Becoming happy again after someone you love has died – guest post by Josephine Payge
It struck me just the other day that I was really happy! Now that might not sound exceptional in any way but in fact for me it is.
When I was in the pain of grief I can remember writing in my journal that I was looking forward to the day that I would be able to feel happy again. However, in a way I didn’t really believe that I would ever be able to do that. The pain was so huge and debilitating that it felt impossible that I would ever emerge from it. Plus I had a lot of unconscious beliefs about death and grief that would have held me back without me even being aware of them.
But emerge I did. I am very thankful that I stumbled across the nine steps to healing from grief. Through working these steps I uncovered so much about how I was thinking and how I was being held hostage by my thoughts and more importantly by my beliefs. I had no idea where these beliefs had come from, not specifically, until I uncovered them and talked about them. I was very surprised at myself when I would say things like: “it is disrespectful to not feel sad…” On reflection I think I picked my beliefs up along the way throughout my life.
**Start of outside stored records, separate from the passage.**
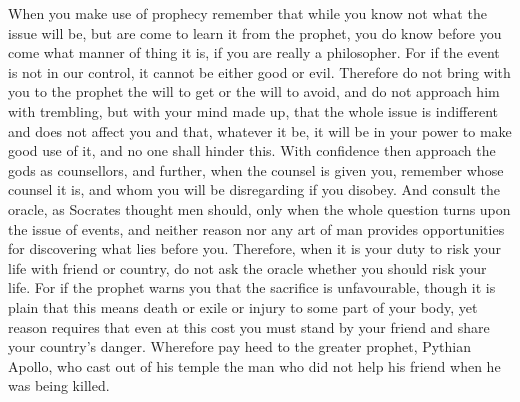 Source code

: When you make use  of prophecy remember that while you know  not what the issue
will be, but are come to learn it from the prophet, you do know before you come
what manner of thing  it is, if you are really a philosopher.  For if the event
is not in our control, it cannot be either good or evil. Therefore do not bring
with you  to the  prophet the  will to  get or the  will to  avoid, and  do not
approach him with trembling,  but with your mind made up,  that the whole issue
is indifferent and does not affect you and  that, whatever it be, it will be in
your  power to  make  good  use of  it,  and no  one  shall  hinder this.  With
confidence then approach the gods as counsellors, and further, when the counsel
is given you, remember  whose counsel it is, and whom  you will be disregarding
if you  disobey. And consult the  oracle, as Socrates thought  men should, only
when the whole question turns upon the  issue of events, and neither reason nor
any art  of man provides  opportunities for  discovering what lies  before you.
Therefore, when it  is your duty to  risk your life with friend  or country, do
not ask the oracle whether you should  risk your life. For if the prophet warns
you that  the sacrifice  is unfavourable,  though it is  plain that  this means
death or exile  or injury to some  part of your body, yet  reason requires that
even  at this  cost you  must stand  by your  friend and  share your  country's
danger. Wherefore pay heed to the greater prophet, Pythian Apollo, who cast out
of his temple the man who did not help his friend when he was being killed.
I acquired them from my religious upbringing, from films, from novels, from media, from how, as a child, I saw adults behaving at the news of a death and at funerals. Everywhere in fact!
And now that I am aware of these cultural paradigms I hear them expressed all over the place and that is just the way it is, I can’t change that. But what can be changed is our ability to really, truly heal our pain. We can absolutely arise out of our grief and so be able to talk about, remember and honour our person who has died. When we do this they can become ever present in our life rather than just a painful memory. For me this fact is the most compelling reason to heal the pain of grief. I am happy and grateful every day that I get to connect with my dead husband whenever and wherever I want to.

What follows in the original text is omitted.